Oliver Roth: Ich gehe fest davon aus, dass die Vermarktungsfelder der Vereine noch breiter werden. Irgendwann sind es nicht nur die Topklubs, sondern auch die Vereine aus der zweiten Reihe, die neue Märkte erschließen wollen. Das Merchandising ist einfach ein wesentlicher Faktor, bei Spitzenklubs macht es ja schon ein Drittel der Einnahmen aus. Auf dem Gebiet gibt es ungeahnte Möglichkeiten. Heutzutage gibt es ja 3D-Drucker. Wer weiß, vielleicht werden bald die ersten Spieler in Echtgröße abgedruckt und als Fanartikel an den Mann gebracht. Die Umsätze werden dort jedenfalls weiter steigen, zumindest in den nächsten fünf Jahren.

Immer höher, immer schneller, immer weiter. Birgt diese Entwicklung irgendwo nicht auch Gefahren?

Oliver Roth: Ich stelle mir die Frage, wie die Entwicklung bei den immer steigenden Spielergehältern weitergeht. Die geht nämlich in eine Richtung, die ich für bedenklich halte. Denn dieser enorme Anstieg in den vergangenen Jahren ist alles andere als super. Der wurde nur durch steigende Einnahmen kaschiert. Was machen die Vereine, wenn die Einnahmen mal stagnieren? Dann müssen sie aufpassen, dass ihnen ihre Kostenstruktur nicht um die Ohren fliegt.

Sind Investoren oder strategische Partner deshalb heute kaum mehr fernzuhalten aus dem Fußballgeschäft?

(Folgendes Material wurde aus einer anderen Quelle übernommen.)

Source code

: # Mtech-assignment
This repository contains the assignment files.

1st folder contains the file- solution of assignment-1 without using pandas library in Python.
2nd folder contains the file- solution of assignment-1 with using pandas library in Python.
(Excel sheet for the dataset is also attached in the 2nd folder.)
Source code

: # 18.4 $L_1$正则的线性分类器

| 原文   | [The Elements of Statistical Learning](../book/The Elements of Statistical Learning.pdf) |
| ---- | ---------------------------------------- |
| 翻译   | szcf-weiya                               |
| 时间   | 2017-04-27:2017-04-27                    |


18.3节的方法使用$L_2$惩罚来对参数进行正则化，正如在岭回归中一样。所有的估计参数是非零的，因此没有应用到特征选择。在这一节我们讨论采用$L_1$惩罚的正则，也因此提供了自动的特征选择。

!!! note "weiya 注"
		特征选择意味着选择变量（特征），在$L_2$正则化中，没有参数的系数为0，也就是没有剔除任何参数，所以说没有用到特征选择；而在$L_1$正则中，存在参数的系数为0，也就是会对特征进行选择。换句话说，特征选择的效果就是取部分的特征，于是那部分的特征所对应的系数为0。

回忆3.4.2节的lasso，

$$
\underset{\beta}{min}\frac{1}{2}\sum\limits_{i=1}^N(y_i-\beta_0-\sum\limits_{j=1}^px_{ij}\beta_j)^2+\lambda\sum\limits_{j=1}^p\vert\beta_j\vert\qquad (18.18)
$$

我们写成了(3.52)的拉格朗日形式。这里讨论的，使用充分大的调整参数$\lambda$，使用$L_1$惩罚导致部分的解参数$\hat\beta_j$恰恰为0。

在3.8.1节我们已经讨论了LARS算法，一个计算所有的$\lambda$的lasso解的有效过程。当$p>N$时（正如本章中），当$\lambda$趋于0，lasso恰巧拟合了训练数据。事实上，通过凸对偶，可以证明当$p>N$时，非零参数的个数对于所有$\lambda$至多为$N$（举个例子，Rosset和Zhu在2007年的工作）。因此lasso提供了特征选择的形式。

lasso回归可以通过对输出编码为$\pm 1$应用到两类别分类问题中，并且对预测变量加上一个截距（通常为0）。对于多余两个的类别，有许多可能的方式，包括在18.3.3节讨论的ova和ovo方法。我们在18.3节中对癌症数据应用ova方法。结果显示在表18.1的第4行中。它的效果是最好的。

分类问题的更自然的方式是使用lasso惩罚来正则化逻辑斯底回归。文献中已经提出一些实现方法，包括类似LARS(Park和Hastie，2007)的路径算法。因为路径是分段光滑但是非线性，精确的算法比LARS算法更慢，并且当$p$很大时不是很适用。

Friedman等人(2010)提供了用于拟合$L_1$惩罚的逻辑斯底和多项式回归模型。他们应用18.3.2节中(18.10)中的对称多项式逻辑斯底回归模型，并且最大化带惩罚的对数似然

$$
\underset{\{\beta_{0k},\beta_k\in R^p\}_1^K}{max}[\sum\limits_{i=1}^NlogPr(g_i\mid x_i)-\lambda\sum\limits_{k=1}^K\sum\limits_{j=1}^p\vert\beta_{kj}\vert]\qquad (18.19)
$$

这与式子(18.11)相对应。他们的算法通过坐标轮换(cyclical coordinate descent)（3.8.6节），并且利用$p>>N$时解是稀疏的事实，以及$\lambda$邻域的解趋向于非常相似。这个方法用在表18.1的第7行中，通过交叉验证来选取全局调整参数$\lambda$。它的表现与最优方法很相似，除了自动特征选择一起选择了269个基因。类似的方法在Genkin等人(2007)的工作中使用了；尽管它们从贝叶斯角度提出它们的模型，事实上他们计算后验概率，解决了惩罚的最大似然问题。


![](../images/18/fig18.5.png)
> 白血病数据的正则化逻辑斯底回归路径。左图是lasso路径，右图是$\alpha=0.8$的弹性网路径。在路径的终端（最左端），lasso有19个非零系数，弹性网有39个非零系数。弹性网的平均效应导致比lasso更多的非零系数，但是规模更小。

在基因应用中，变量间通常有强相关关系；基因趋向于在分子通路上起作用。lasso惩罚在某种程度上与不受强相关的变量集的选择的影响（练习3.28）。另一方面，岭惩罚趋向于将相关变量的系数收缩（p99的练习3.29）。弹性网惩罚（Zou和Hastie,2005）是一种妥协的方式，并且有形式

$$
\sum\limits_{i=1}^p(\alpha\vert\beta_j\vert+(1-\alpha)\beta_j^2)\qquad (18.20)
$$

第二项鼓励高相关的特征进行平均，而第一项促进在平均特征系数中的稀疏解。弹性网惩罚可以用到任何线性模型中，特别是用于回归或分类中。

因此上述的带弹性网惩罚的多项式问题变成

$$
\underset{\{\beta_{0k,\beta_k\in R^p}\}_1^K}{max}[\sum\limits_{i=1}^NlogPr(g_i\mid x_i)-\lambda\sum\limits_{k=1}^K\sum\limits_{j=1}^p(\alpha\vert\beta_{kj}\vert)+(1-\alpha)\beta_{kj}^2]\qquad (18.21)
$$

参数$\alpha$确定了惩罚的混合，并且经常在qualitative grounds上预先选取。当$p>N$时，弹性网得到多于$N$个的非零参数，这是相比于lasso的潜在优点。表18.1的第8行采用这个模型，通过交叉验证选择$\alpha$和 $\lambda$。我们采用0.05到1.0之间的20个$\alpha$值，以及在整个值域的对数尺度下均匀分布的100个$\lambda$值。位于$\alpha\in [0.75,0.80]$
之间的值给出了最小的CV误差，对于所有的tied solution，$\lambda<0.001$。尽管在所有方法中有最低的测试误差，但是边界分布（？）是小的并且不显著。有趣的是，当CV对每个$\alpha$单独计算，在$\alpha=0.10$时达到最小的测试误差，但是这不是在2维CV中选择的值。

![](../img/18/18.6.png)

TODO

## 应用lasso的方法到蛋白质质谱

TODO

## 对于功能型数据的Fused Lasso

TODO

Oliver Roth: Grundsätzlich glaube ich nicht, dass die Abhängigkeit von einem einzelnen Sponsor gesund ist. Schon gar nicht, wenn es sich dabei wie bei einigen englischen Vereinen um eine Privatperson handelt. Das ist der völlig falsche Weg. Wenn der Oli­garch dann plötzlich keine Lust mehr auf sein Hobby hat, kann der Verein den Bach runtergehen. Manchester City ist zwar dank der Unterstützung seines Scheichs Mansour in den vergangenen drei Jahren zweimal Meister geworden, aber trotzdem stellt sich die Frage der Nachhaltigkeit. Und da habe ich große Bedenken. Die Bundesliga ist da in gewisser Weise ein Vorbild, gerade der FC Bayern. Die Liga erlaubt es den Klubs, maximal 49 Prozent der Anteile ihrer Kapitalgesellschaft zu veräußern. Und in München haben sie es sogar geschafft, mit Audi, Adidas und Allianz drei Global Player ins Boot zu holen. Das sind Partner, die die Geschäftspolitik mittragen und dem Verein nicht ins Tagesgeschäft reinreden – eine wunderbare Eigentümerstruktur, die sich Manager von börsennotierten Unternehmen nur wünschen können.